APPENDIX A—Examples of Information and Sources of Information That May Be Gathered During the Audit That Could Indicate That Related Parties or Relationships or Transactions with Related Parties Previously Undisclosed to the Auditor Might Exist

A1. This Appendix contains examples of information and sources of information that may be gathered during the audit that could indicate that related parties or relationships or transactions with related parties previously undisclosed to the auditor might exist. Specifically, paragraph A2. of this Appendix contains examples of information that could indicate that related parties or relationships or transactions with related parties previously undisclosed to the auditor might exist. Similarly, paragraph A3. contains examples of sources that could contain such information. The examples contained in this Appendix are not intended to represent a comprehensive listing.

A2. The following are examples of information that may be gathered during the audit that could indicate that related parties or relationships or transactions with related parties previously undisclosed to the auditor might exist:

  • Buying or selling goods or services at prices that differ significantly from prevailing market prices;
  • Sales transactions with unusual terms, including unusual rights of return or extended payment terms generally not offered;
  • "Bill and hold" type transactions;
  • Borrowing or lending on an interest-free basis or with no fixed repayment terms;
  • Occupying premises or receiving other assets or rendering or receiving management services when no consideration is exchanged;
  • Engaging in a nonmonetary transaction that lacks commercial substance;
  • Sales without economic substance (e.g., funding the other party to the transaction to facilitate collection of the sales price, or entering into a transaction shortly prior to period end and unwinding that transaction shortly after period end);
  • Loans to parties that, at the time of the loan transaction, do not have the ability to repay and possess insufficient or no collateral;
  • Loans made without prior consideration of the ability of the party to repay;
  • A subsequent repurchase of goods that indicates that at the time of sale an implicit obligation to repurchase may have existed that would have precluded revenue recognition or sales treatment;
  • Advancing company funds that are used directly or indirectly to pay what would otherwise be an uncollectible loan or receivable;
  • Sales at below market rates to an intermediary whose involvement serves no apparent business purpose and who, in turn, sells to the ultimate customer at a higher price, with the intermediary (and ultimately its principals) retaining the difference;
  • Guarantees and guarantor relationships outside the normal course of business; or
  • Transactions between two or more entities in which each party provides and receives the same or similar amounts of consideration (e.g., round-trip transactions).
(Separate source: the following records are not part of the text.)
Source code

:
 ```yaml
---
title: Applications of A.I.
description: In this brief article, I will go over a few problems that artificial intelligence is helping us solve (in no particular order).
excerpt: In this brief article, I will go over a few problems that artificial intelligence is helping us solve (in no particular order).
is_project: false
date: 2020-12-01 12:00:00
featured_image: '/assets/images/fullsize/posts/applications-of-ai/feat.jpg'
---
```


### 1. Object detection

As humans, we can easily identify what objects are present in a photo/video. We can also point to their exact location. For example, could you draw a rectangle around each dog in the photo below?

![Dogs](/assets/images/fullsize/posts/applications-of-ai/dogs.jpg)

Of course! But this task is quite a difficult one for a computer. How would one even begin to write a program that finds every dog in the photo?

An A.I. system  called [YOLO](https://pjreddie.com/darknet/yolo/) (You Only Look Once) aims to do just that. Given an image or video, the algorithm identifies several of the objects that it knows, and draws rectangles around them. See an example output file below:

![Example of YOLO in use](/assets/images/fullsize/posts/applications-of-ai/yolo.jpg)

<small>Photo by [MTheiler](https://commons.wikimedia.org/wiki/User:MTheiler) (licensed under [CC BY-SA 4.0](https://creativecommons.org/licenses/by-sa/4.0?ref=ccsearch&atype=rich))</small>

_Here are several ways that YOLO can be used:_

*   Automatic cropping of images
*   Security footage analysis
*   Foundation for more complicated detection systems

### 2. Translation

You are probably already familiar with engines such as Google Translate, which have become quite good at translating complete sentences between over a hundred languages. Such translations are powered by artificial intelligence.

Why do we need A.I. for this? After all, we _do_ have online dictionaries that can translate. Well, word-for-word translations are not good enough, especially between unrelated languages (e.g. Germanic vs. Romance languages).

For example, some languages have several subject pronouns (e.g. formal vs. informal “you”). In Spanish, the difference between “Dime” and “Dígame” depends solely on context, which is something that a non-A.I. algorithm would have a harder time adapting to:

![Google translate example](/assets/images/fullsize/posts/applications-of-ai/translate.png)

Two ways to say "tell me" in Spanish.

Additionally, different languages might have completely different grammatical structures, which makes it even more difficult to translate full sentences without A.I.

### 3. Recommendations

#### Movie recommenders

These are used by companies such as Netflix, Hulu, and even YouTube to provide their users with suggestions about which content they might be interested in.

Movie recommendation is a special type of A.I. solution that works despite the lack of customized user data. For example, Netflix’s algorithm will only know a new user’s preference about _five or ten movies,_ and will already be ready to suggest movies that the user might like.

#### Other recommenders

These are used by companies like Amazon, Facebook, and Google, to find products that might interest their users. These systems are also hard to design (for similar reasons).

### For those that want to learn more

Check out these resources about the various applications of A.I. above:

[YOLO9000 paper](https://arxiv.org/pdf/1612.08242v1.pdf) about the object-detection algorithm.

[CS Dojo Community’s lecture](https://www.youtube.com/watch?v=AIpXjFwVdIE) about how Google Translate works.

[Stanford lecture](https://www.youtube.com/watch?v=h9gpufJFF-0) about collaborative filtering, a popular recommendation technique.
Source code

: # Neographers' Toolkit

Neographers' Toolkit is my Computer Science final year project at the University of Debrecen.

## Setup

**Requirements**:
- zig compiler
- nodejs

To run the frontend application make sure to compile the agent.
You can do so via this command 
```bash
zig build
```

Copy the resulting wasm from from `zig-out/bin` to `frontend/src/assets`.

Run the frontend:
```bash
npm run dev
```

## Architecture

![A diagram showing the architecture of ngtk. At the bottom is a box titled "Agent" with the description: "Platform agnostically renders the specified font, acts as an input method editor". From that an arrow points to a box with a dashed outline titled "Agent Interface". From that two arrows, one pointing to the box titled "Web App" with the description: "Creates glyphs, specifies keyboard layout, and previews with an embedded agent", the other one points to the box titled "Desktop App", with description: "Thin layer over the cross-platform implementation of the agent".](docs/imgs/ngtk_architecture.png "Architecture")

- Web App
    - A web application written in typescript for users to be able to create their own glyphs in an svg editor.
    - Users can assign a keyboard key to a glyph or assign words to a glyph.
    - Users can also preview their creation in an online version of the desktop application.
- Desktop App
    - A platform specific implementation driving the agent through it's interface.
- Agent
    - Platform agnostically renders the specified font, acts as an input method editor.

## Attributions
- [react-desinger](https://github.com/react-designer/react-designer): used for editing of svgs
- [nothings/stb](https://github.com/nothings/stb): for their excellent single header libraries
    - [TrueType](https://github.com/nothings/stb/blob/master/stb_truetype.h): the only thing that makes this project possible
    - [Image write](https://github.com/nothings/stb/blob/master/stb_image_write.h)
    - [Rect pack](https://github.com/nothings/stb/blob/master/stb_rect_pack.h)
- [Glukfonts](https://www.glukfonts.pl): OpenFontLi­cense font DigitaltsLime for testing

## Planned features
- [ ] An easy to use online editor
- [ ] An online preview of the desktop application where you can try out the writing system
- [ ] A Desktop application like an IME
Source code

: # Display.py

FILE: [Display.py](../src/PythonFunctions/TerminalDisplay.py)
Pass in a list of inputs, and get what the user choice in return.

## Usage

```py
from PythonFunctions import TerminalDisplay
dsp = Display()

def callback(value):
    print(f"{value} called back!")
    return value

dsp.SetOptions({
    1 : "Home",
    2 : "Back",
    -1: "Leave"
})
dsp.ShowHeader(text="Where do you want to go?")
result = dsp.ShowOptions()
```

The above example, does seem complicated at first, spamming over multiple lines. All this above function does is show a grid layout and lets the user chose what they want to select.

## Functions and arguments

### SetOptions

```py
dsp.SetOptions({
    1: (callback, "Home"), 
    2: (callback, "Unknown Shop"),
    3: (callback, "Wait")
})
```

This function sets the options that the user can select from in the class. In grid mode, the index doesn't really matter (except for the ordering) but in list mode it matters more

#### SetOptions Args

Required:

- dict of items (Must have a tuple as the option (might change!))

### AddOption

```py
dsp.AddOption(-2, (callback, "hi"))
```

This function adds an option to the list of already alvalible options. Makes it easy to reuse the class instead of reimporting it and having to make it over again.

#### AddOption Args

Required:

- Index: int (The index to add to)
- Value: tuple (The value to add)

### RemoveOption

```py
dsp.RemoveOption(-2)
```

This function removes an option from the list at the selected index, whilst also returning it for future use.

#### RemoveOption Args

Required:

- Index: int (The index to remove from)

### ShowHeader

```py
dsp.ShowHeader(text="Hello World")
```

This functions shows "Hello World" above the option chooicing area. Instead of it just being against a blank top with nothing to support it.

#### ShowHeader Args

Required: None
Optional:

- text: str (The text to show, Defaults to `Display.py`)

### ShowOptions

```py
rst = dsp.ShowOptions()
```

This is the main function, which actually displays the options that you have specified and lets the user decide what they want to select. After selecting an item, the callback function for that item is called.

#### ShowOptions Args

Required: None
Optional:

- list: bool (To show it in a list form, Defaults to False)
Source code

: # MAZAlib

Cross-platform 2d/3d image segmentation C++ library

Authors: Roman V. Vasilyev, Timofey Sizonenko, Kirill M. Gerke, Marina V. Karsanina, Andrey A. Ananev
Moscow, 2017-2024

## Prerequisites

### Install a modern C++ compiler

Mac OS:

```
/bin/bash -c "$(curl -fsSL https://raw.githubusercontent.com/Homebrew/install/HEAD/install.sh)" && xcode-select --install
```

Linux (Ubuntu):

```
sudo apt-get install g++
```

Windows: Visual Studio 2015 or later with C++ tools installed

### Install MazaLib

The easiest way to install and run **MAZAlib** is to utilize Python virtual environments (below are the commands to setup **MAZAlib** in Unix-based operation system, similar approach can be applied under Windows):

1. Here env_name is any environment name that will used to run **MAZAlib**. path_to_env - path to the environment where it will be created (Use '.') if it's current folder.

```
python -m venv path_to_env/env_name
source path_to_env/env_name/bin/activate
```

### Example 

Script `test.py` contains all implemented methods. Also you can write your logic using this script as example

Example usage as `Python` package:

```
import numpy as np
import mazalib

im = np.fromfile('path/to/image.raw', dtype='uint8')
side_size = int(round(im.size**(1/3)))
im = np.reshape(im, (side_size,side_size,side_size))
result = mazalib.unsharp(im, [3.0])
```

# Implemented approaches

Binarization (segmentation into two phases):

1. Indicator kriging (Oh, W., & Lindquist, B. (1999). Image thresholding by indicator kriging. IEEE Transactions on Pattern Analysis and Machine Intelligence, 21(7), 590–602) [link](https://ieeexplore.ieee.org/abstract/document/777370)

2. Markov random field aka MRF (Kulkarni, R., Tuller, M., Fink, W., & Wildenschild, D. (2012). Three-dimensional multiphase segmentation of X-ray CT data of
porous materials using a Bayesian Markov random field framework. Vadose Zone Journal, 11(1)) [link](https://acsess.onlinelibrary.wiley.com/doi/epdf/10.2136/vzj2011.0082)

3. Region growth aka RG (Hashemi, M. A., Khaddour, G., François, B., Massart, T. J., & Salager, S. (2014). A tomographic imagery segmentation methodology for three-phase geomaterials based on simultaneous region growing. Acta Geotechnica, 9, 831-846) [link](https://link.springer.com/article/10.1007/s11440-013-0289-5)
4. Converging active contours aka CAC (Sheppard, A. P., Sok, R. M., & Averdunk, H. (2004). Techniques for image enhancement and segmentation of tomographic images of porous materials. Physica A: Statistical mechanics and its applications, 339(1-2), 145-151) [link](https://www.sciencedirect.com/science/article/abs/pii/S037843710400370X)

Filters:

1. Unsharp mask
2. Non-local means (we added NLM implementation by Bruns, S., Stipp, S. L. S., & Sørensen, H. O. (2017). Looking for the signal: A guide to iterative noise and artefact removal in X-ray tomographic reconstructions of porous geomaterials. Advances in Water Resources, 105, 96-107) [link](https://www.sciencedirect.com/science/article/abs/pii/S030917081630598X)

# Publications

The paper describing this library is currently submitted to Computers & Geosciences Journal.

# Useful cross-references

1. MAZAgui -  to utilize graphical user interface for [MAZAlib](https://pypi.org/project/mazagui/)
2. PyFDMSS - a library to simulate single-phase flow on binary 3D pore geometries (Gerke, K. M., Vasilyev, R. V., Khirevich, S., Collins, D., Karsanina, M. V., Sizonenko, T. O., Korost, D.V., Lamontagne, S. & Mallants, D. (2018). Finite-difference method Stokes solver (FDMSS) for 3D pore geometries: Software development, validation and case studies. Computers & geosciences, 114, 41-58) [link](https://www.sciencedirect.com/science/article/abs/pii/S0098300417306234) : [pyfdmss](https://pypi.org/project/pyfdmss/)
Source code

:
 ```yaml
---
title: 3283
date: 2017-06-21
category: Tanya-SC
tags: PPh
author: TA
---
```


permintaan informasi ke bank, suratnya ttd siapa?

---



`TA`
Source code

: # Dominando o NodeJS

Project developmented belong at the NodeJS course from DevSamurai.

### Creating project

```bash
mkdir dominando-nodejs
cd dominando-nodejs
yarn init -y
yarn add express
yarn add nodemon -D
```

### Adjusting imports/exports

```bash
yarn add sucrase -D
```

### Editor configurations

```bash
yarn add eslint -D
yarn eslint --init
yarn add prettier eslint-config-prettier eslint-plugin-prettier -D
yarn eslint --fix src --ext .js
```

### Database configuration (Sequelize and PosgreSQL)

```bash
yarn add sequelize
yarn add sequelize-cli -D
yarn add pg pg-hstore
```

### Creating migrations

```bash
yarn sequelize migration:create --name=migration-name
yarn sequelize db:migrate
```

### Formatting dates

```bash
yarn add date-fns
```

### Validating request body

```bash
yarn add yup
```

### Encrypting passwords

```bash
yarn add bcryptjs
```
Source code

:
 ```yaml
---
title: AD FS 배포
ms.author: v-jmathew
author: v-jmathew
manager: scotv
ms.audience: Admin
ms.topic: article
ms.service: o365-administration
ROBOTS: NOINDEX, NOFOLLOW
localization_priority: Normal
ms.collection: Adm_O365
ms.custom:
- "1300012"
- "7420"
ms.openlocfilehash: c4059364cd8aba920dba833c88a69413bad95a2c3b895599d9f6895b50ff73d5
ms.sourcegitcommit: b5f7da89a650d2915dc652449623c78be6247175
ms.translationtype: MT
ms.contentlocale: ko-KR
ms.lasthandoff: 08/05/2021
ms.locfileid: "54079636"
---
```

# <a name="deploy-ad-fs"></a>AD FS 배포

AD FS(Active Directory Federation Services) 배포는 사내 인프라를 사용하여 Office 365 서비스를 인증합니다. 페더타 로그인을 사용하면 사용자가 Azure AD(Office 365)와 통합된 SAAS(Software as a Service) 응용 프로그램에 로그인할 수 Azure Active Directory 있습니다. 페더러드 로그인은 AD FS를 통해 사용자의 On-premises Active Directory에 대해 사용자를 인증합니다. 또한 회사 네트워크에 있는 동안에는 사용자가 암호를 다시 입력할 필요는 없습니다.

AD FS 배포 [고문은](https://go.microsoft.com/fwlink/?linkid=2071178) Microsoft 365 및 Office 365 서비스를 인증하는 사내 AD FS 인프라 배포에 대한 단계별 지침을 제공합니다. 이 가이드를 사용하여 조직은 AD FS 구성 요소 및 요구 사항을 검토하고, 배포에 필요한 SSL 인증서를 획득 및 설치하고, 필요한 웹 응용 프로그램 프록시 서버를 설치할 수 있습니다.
A3. The following are examples of sources of information that may be gathered during the audit that could indicate that related parties or relationships or transactions with related parties previously undisclosed to the auditor might exist:

  • Periodic and current reports, proxy statements, and other relevant company filings with the SEC and other regulatory agencies;
  • Disclosures contained on the company's website;
  • Confirmation responses and responses to inquiries of the company's lawyers;
  • Tax filings and related correspondence;
  • Invoices and correspondence received from the company's professional advisors, for example, attorneys and consulting firms;
  • Relevant internal auditors' reports;
  • Conflicts-of-interest statements from management and others;
  • Shareholder registers that identify the company's principal shareholders;
  • Life insurance policies purchased by the company;
  • Records of the company's investments, pension plans, and other trusts established for the benefit of employees, including the names of the officers and trustees of such investments, pension plans, and other trusts;
  • Contracts or other agreements (including, for example, partnership agreements and side agreements or other arrangements) with management;
  • Contracts and other agreements representing significant unusual transactions;
  • Significant contracts renegotiated by the company during the period under audit;
  • Records from a management, audit committee, or board of directors' whistleblower program;
  • Expense reimbursement documentation for executive officers; or
  • The company's organizational charts.